No, I’m not talking about al Qaeda or Iraq. I mean the war I covered for 10 years as a reporter and editor at a gay newspaper — the war involving the struggle for gay civil rights. I’m talking about what happens when that war hits home and battles are fought on familiar turf.

Last week my hometown newspaper reported on an effort by the Human Rights Commission in Burlington, Iowa, to get the city council to add sexual orientation to the employment non-discrimination law. The council rejected that recommendation, saying it has no funding or resources to uphold such a law. The mayor, a man I’ve never met and knew nothing about until I read this article, is quoted as saying, “Why would we want to make a change when we can’t enforce it? ”

To their credit, members of the city council asked its human resources director to find out how much other cities in Iowa have to pay to deal with complaints about sexual orientation. That order implies an interest in doing the right thing at some point down the line. But I grew up in this town and lately I’ve been returning frequently to visit; I know it’s no gay Mecca, and the chances that people will start bursting out of closets and screaming about anti-gay workplace bias are pretty slim. In fact, the newspaper article quotes the head of a local PFLAG chapter — a new organization that certainly wasn’t around when I came out to my mother in 1991 — who says he knows 11 whole people who are afraid that if they came out at work, their employers might fire them.

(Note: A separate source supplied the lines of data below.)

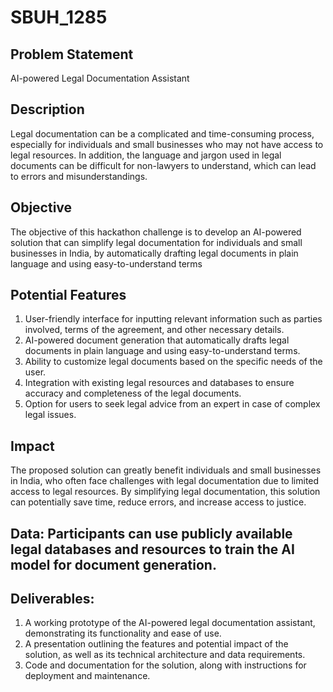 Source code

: # SBUH_1285
## Problem Statement
AI-powered Legal Documentation Assistant

## Description
Legal documentation can be a complicated and time-consuming process, especially for individuals and small businesses who may not have access to legal resources. In addition, the language and jargon used in legal documents can be difficult for non-lawyers to understand, which can lead to errors and misunderstandings. 

## Objective
The objective of this hackathon challenge is to develop an AI-powered solution that can simplify legal documentation for individuals and small businesses in India, by automatically drafting legal documents in plain language and using easy-to-understand terms

## Potential Features
1. User-friendly interface for inputting relevant information such as parties involved, terms of the agreement, and other necessary details.
2. AI-powered document generation that automatically drafts legal documents in plain language and using easy-to-understand terms.
3. Ability to customize legal documents based on the specific needs of the user.
4. Integration with existing legal resources and databases to ensure accuracy and completeness of the legal documents.
5. Option for users to seek legal advice from an expert in case of complex legal issues.

## Impact
The proposed solution can greatly benefit individuals and small businesses in India, who often face challenges with legal documentation due to limited access to legal resources. By simplifying legal documentation, this solution can potentially save time, reduce errors, and increase access to justice. 

## Data: Participants can use publicly available legal databases and resources to train the AI model for document generation. 

## Deliverables: 
1. A working prototype of the AI-powered legal documentation assistant, demonstrating its functionality and ease of use.
2. A presentation outlining the features and potential impact of the solution, as well as its technical architecture and data requirements.
3. Code and documentation for the solution, along with instructions for deployment and maintenance.
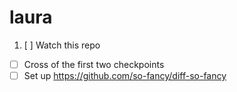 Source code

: # laura

1. [ ] Watch this repo
- [ ] Cross of the first two checkpoints
- [ ] Set up https://github.com/so-fancy/diff-so-fancy
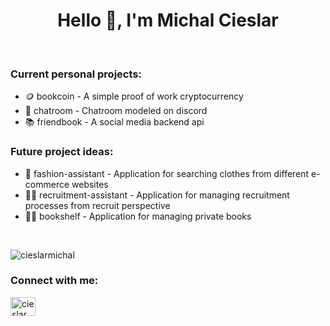 <h1 align="center">Hello 👋, I'm Michal Cieslar</h1>

<br/>

<h3>Current personal projects:</h3>
<ul>
  <li>🪙 bookcoin - A simple proof of work cryptocurrency</li>
  <li>📨 chatroom - Chatroom modeled on discord</li>
  <li>📚 friendbook - A social media backend api</li>
</ul>


<h3>Future project ideas:</h3>
<ul>
  <li>👕 fashion-assistant - Application for searching clothes from different e-commerce websites</li>
  <li>👨‍💼 recruitment-assistant - Application for managing recruitment processes from recruit perspective</li>
  <li>👨‍💼 bookshelf - Application for managing private books</li>
</ul>

<br/>

<p><img src="https://github-readme-stats-sigma-five.vercel.app/api/top-langs?username=cieslarmichal&show_icons=true&theme=gruvbox&locale=en&layout=compact" alt="cieslarmichal" /></p>

<h3>Connect with me:</h3>
<p align="left">
<a href="https://www.linkedin.com/in/cieslarmichal" target="blank"><img align="center" src="https://raw.githubusercontent.com/rahuldkjain/github-profile-readme-generator/master/src/images/icons/Social/linked-in-alt.svg" alt="cieslarmichal" height="30" width="40" /></a>
</p>
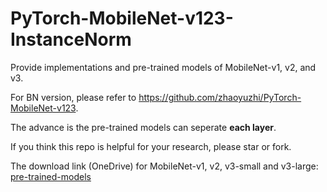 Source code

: # PyTorch-MobileNet-v123-InstanceNorm

Provide implementations and pre-trained models of MobileNet-v1, v2, and v3.

For BN version, please refer to https://github.com/zhaoyuzhi/PyTorch-MobileNet-v123.

The advance is the pre-trained models can seperate **each layer**.

If you think this repo is helpful for your research, please star or fork.

The download link (OneDrive) for MobileNet-v1, v2, v3-small and v3-large: [pre-trained-models](https://portland-my.sharepoint.com/:f:/g/personal/yzzhao2-c_my_cityu_edu_hk/EiDkg3ilvotFuAmu45cjvZkBKHPOPdiLKILP1NpmuoklNA?e=Bt5YA9)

Let’s say my town did add sexual orientation to its list of protected classes in the city code’s employment non-discrimination language. I’m guessing that at least some of the aforementioned 11 employers would decide that they didn’t want to violate the law and risk the sanctions and repercussions. Maybe a few jobs would be at risk, if all 11 of those gay people stepped forward and came out — but this city that raised me can’t afford to tend to those few citizens?

I have a feeling that if and when my little town completes its investigation into the costs of such a change in the law, they’ll learn that even the bigger cities in Iowa aren’t verging on broke as a result of these protections. Anti-gay bias may be the trendiest form of discrimination right now, but chances are still greater that people of color — who don’t have a choice about whether or not they disclose their minority status — will face problems in the workplace.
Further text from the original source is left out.